Shifting between the sublime and the grotesque, Belgian artist Berlinde De Bruyckere's sculptures, which frequently include materials such as animal skins, epoxy, glass, wood, and metal, transfer themes and iconography from the Flemish Renaissance, Christianity, and European Old Masters to explore the dualities of human existence.
Read MoreDe Bruyckere was born in Ghent, Belgium—where she currently lives and works—in 1964. At the age of five, she was sent to a Catholic boarding school—an experience she returns to in her work through reflections on suffering, despair, loneliness, and fear. In 1986, the artist graduated from the LUCA School of Arts in Ghent, receiving the Young Belgian Art Prize just three years later.
Berlinde De Bruyckere's early works were influenced by the post-Minimalist and Arte Povera movements, utilising found materials and geometric forms to relay a certain affect. Kooi, which translates from Dutch to 'cage', consists of a low-lying steel structure with square openings arranged across its surface in a grid. These early cage structures explore feelings of entrapment, with later cages incorporating blankets in their interiors to reflect on notions of home and comfort within such forms.
At the end of the 1990s, Berlinde De Bruyckere began incorporating the human figure into her work with greater frequency. In sculptures such as Spreken (To Speak) (1999), the blanket appears once more, this time covering the bodies of two figures rendered in polyurethane—just their feet are visible.
The two figures bend forward, their heads meeting in consolation, the warmth suggested by the blanket contrasted with a sense of vulnerability. The works were inspired by images found in the media, particularly of the famine in Somalia and the genocide in Rwanda, where blankets cover individuals in various states of vulnerability.
In 1999, De Bruyckere turned her interest to the figure of the horse. Traditionally perceived as strong and powerful, her residency at In Flanders Fields Museum, Ypres, where she encountered photographs of horses killed on the battlefield, inspired her work with the animal.
De Bruyckere's sculptures render the horse as an amorphous entity often devoid of features such as the eyes and head, and with other body parts reconfigured. K36 (The Black Horse), which was shown at the 2003 Venice Biennale, consisted of a horse's body abstracted into a silent mass, its fur creating a glossy sheen across the curves of the sculpture's surface.

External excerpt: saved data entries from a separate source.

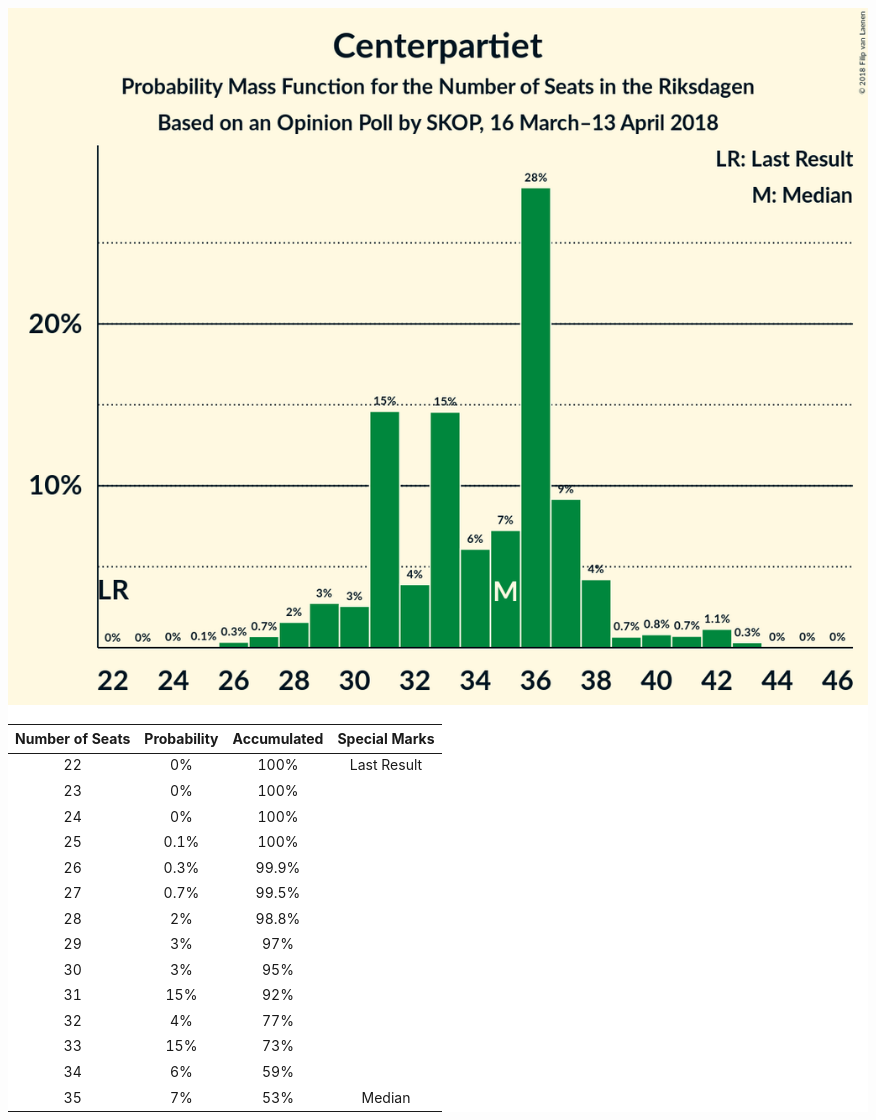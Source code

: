 ![Graph with seats probability mass function not yet produced](2018-04-13-SKOP-seats-pmf-centerpartiet.png "Seats Probability Mass Function")

| Number of Seats | Probability | Accumulated | Special Marks |
|:---------------:|:-----------:|:-----------:|:-------------:|
| 22 | 0% | 100% | Last Result |
| 23 | 0% | 100% |  |
| 24 | 0% | 100% |  |
| 25 | 0.1% | 100% |  |
| 26 | 0.3% | 99.9% |  |
| 27 | 0.7% | 99.5% |  |
| 28 | 2% | 98.8% |  |
| 29 | 3% | 97% |  |
| 30 | 3% | 95% |  |
| 31 | 15% | 92% |  |
| 32 | 4% | 77% |  |
| 33 | 15% | 73% |  |
| 34 | 6% | 59% |  |
| 35 | 7% | 53% | Median |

De Bruyckere achieves further abstraction of the body in epoxy and wax sculptures such as Marthe (2008), in which a visceral sculpture of a figure with pinkish-blue skin leans forward, arms and head obscured by a tangling mass of limbs that cascade to the ground. Once more, viewers are both repelled and drawn closer, with the helpless physicality of the sculpture instilling a sense of vulnerability.

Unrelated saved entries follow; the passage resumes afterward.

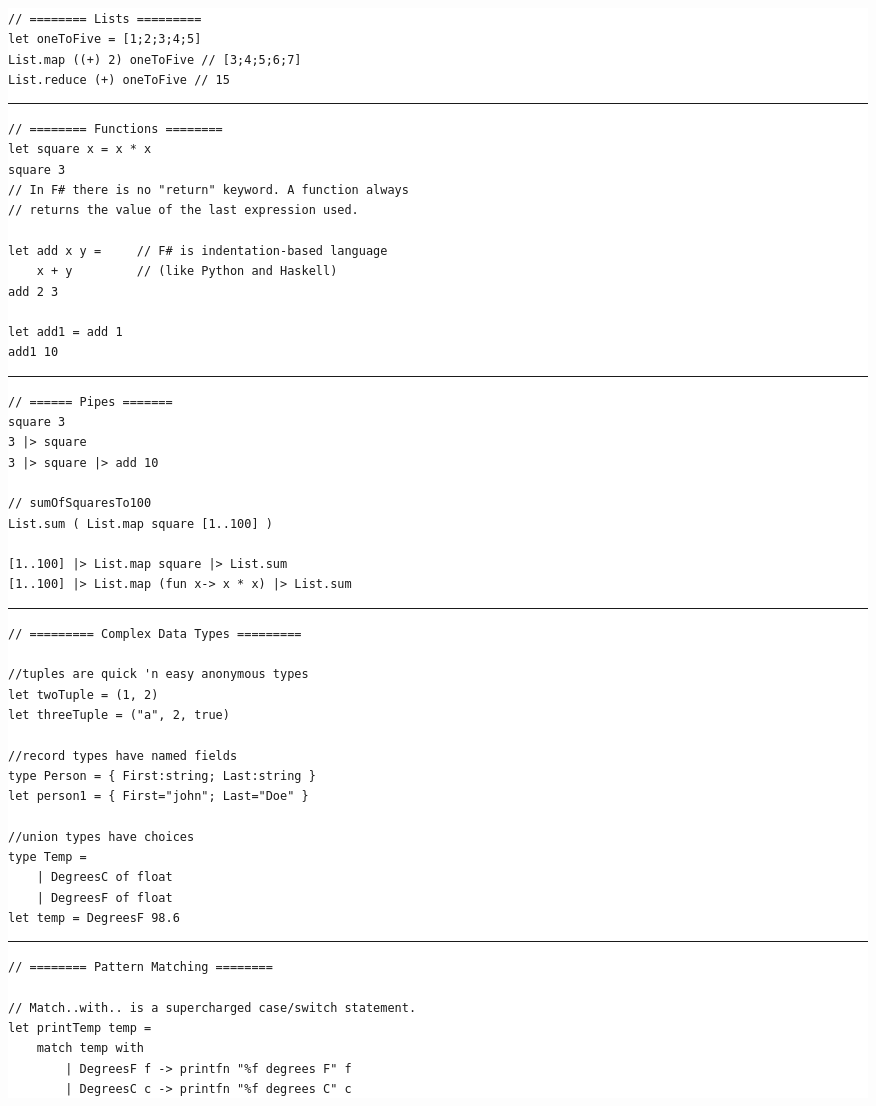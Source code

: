     // ======== Lists =========
    let oneToFive = [1;2;3;4;5]
    List.map ((+) 2) oneToFive // [3;4;5;6;7]
    List.reduce (+) oneToFive // 15

---

    // ======== Functions ========
    let square x = x * x
    square 3
    // In F# there is no "return" keyword. A function always
    // returns the value of the last expression used.

    let add x y =     // F# is indentation-based language
        x + y         // (like Python and Haskell)
    add 2 3

    let add1 = add 1
    add1 10

---

    // ====== Pipes =======
    square 3
    3 |> square
    3 |> square |> add 10

    // sumOfSquaresTo100
    List.sum ( List.map square [1..100] )

    [1..100] |> List.map square |> List.sum
    [1..100] |> List.map (fun x-> x * x) |> List.sum

---

    // ========= Complex Data Types =========

    //tuples are quick 'n easy anonymous types
    let twoTuple = (1, 2)
    let threeTuple = ("a", 2, true)

    //record types have named fields
    type Person = { First:string; Last:string }
    let person1 = { First="john"; Last="Doe" }

    //union types have choices
    type Temp =
        | DegreesC of float
        | DegreesF of float
    let temp = DegreesF 98.6

---

    // ======== Pattern Matching ========

    // Match..with.. is a supercharged case/switch statement.
    let printTemp temp =
        match temp with
            | DegreesF f -> printfn "%f degrees F" f
            | DegreesC c -> printfn "%f degrees C" c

The impact of De Bruyckere's works is often emphasised through scale, as in the case of Aletheia, on-vergeten (Truth, unforgotten) (2019). Inspired by her visit to a skin trader's workshop in Anderlecht, Belgium, in 2013, De Bruyckere created masses of piled animal skins, dusted with salt to resemble fallen snow. With hints of orange, pink, and blue, the pelts come together as an abstract reflection on death at a catastrophic level, whether the Holocaust or the deaths of refugees trying to reach Europe.
The artist's 'It almost seemed a lily' series comprises framed layers of wallpaper and blankets in abject, coagulating formations. The series was inspired by Enclosed Gardens—private altars dating back to the 16th century and depicting heavenly gardens in hand-crafted objects.
In particular, De Bruyckere was inspired by renditions of the lily. 'I connect the petals of the lilies to images of skin, of flesh; their fragrance to lust and pleasure; their unsavoury smell while wilting to ephemerality and pain,' the artist has explained.
Berlinde De Bruyckere is represented by Hauser & Wirth and Galleria Continua.
De Bruyckere's works have been collected by renowned private and institutional collections, including The Museum of Modern Art, New York; Fondazione Sandretto Re Rebaudengo, Turin; Collezione Gori Fattoria di Celle, Pistoia; and La Fondation Antoine de Galbert, Paris.
De Bruyckere has had numerous solo exhibitions at institutions around the world, including MO.CO. Montpellier Contemporain (2022); Arp Museum Bahnhof Rolandseck, Remagen (2022); Middelheimmuseum, Antwerp (2020); Fondazione Sandretto Re Rebaudengo, Turin (2019); and Kunsthal Aarhus (2017), to name a few. In 2013, the artist represented Belgium at the Venice Biennale, where her pavilion was curated by Nobel Prize-winning author J.M. Coetzee.
Select group exhibitions include The Cleanest Feeling, KMSKA, Antwerp (2022); Ways of Seeing: Three Takes on the Jack Shear Drawing Collection, The Drawing Center, New York (2021); The Intelligence of Plants, Frankfurter Kunstverein (2021); Convex/Concave: Belgian Contemporary Art, TANK Shanghai (2019), and Opera as the World: The quest for a total work of art, Centre Pompidou-Metz (2019).